Friday, December 18, 2009
The citizens of Bayview in southeastern San Francisco are in a land battle with the Lennar Corp., a massive development corporation that is looking to bring 25,000 new residents into the area but with no plans for revitalized transportation or how to handle the expected sea-level rise. Moreover, Bayview Hunters Point is home to one of the most devastated superfund sites in California. As the Navy's former nuclear testing facility, the Hunters Point shipyards got blasted with radiological contamination. Currently, Bayview has the highest infant mortality rate in the state, and the highest rates of cancer in the city.
Residents are arguing for sustainable growth, which would mean cleaning up the land (as opposed to capping it with concrete, which is Lennar's proposal), keeping low income and affordable housing as a priority (as opposed to 37% of new units sold at below market-value, which is not even necessarily affordable), and a protection plan for the Ohlone burial sites that are there.

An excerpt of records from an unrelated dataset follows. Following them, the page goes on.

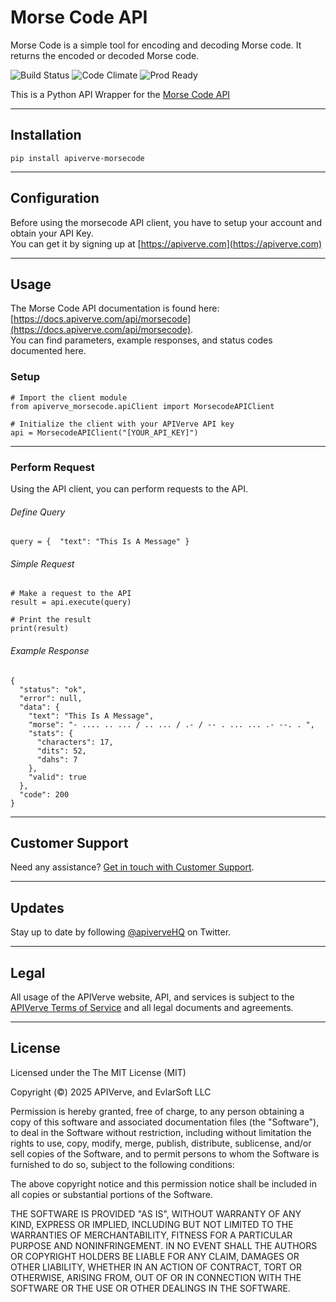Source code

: Morse Code API
============

Morse Code is a simple tool for encoding and decoding Morse code. It returns the encoded or decoded Morse code.

![Build Status](https://img.shields.io/badge/build-passing-green)
![Code Climate](https://img.shields.io/badge/maintainability-B-purple)
![Prod Ready](https://img.shields.io/badge/production-ready-blue)

This is a Python API Wrapper for the [Morse Code API](https://apiverve.com/marketplace/api/morsecode)

---

## Installation
	pip install apiverve-morsecode

---

## Configuration

Before using the morsecode API client, you have to setup your account and obtain your API Key.  
You can get it by signing up at [https://apiverve.com](https://apiverve.com)

---

## Usage

The Morse Code API documentation is found here: [https://docs.apiverve.com/api/morsecode](https://docs.apiverve.com/api/morsecode).  
You can find parameters, example responses, and status codes documented here.

### Setup

```
# Import the client module
from apiverve_morsecode.apiClient import MorsecodeAPIClient

# Initialize the client with your APIVerve API key
api = MorsecodeAPIClient("[YOUR_API_KEY]")
```

---


### Perform Request
Using the API client, you can perform requests to the API.

###### Define Query

```
query = {  "text": "This Is A Message" }
```

###### Simple Request

```
# Make a request to the API
result = api.execute(query)

# Print the result
print(result)
```

###### Example Response

```
{
  "status": "ok",
  "error": null,
  "data": {
    "text": "This Is A Message",
    "morse": "- .... .. ... / .. ... / .- / -- . ... ... .- --. . ",
    "stats": {
      "characters": 17,
      "dits": 52,
      "dahs": 7
    },
    "valid": true
  },
  "code": 200
}
```

---

## Customer Support

Need any assistance? [Get in touch with Customer Support](https://apiverve.com/contact).

---

## Updates
Stay up to date by following [@apiverveHQ](https://twitter.com/apiverveHQ) on Twitter.

---

## Legal

All usage of the APIVerve website, API, and services is subject to the [APIVerve Terms of Service](https://apiverve.com/terms) and all legal documents and agreements.

---

## License
Licensed under the The MIT License (MIT)

Copyright (&copy;) 2025 APIVerve, and EvlarSoft LLC

Permission is hereby granted, free of charge, to any person obtaining a copy of this software and associated documentation files (the "Software"), to deal in the Software without restriction, including without limitation the rights to use, copy, modify, merge, publish, distribute, sublicense, and/or sell copies of the Software, and to permit persons to whom the Software is furnished to do so, subject to the following conditions:

The above copyright notice and this permission notice shall be included in all copies or substantial portions of the Software.

THE SOFTWARE IS PROVIDED "AS IS", WITHOUT WARRANTY OF ANY KIND, EXPRESS OR IMPLIED, INCLUDING BUT NOT LIMITED TO THE WARRANTIES OF MERCHANTABILITY, FITNESS FOR A PARTICULAR PURPOSE AND NONINFRINGEMENT. IN NO EVENT SHALL THE AUTHORS OR COPYRIGHT HOLDERS BE LIABLE FOR ANY CLAIM, DAMAGES OR OTHER LIABILITY, WHETHER IN AN ACTION OF CONTRACT, TORT OR OTHERWISE, ARISING FROM, OUT OF OR IN CONNECTION WITH THE SOFTWARE OR THE USE OR OTHER DEALINGS IN THE SOFTWARE.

To make their case, residents turned it out last night, at the City Hall meeting of the SF Planning Commission. They argued strongly for responsibility on the part of the Mayor as well as City Commissioners, who have a legacy of letting communities of color in the city down. But there was also a disturbing number of testimonies from the commerce department, from carpenters, from an SF Labor Commission rep (who, along with ACORN and SF Organizing Project were bought out by Lennar last year) who support Lennar's plan of irresponsible development. Their argument is that the City has sat too long on this plan: the time for action, couched as revitalization, is now. This "economic engine," to quote several arguments for Lennar, needs to keep turning.
But when we really look closely at this economic engine, all we see is crisis and devastation. This is the economic engine that obliterated the Fillmore district in San Francisco (I've talked about this a bunch here and here). In fact, it's the same engine that transformed Chicago in the 1950s by declaring 23 miles of housing and public services a "blight" and developing high-rise projects to contain black people, which, half a century later would be declared failed anyway. (James Baldwin calls this kind of urban renewal "Negro removal.") In fact, it's the same engine that has worked in DC, Detroit, Pittsburgh, Philadelphia, Atlanta, and New Orleans (just to name a few major cities, although this chameleon-like engine can rear its head outside the city just as well). The process is always the same: capitalism and racism work together to create depressed zones of color by first forcing migration in relation to capital and then divesting in communities of color. Eventually, capitalism and racism work through city planners and representatives to name these zones blighted (this particular bit has its roots in the Federal Housing Act and its local iterations of the 1940s and 50s). Then, capitalism and racism work together through developers and politicians to clear out the blight without regard to the structural issues that have caused it in the first place, building condos and overpriced houses on toxic landfills like Bayview Hunters Point. And then what happens?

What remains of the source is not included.